Let's go over there and ask that car man who seems to be bossing the
conductors and motormen."
The girls, with their handbags, started across the great square before
the station. Almost at once they found themselves in a tangle of
vehicular traffic that quite confused Bess, and even troubled the
cooler-headed Nan.
"Oh, Nan! I'm scared!" cried her chum, clinging with her free hand to
Nan's arm.
"For pity's sake, don't be foolish!" commanded Nan. "You'll get me
excited, too--Oh!"
An automobile swept past, so near the two girls that the step brushed
their garments. Bess almost swooned. Nan wished with all her heart that
they had not so recklessly left the sidewalk.

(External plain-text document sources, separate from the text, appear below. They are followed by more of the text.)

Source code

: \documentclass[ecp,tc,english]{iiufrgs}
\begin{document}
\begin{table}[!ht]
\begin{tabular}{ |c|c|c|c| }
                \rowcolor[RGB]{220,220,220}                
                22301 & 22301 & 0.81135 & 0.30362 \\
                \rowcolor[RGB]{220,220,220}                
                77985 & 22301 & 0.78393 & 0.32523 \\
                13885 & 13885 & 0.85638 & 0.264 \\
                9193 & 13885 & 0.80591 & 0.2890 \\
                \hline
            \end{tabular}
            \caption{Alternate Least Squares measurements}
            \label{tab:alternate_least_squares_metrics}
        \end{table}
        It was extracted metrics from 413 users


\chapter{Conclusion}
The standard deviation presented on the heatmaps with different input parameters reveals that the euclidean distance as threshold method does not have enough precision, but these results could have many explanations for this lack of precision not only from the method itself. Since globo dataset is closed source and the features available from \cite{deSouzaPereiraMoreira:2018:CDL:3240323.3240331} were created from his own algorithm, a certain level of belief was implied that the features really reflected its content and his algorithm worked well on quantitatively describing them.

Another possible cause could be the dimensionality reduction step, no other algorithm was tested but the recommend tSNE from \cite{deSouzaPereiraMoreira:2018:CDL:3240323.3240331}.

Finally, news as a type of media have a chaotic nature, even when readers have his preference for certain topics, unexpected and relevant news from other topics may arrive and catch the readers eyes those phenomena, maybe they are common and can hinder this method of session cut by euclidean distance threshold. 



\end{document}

Suddenly a shrill voice cried at her elbow: "Hi, greeny! you look out,
now, or one of these horses will take a bite out o' you. My! but you're
the green goods, for fair."
Nan turned to look, expecting to find a saucy street boy; but the owner
of the voice was a girl. She was dirty-faced, undersized, poorly dressed,
and ill-nourished. But she was absolutely independent, and stood there in
the crowded square with all the assurance of a traffic policeman.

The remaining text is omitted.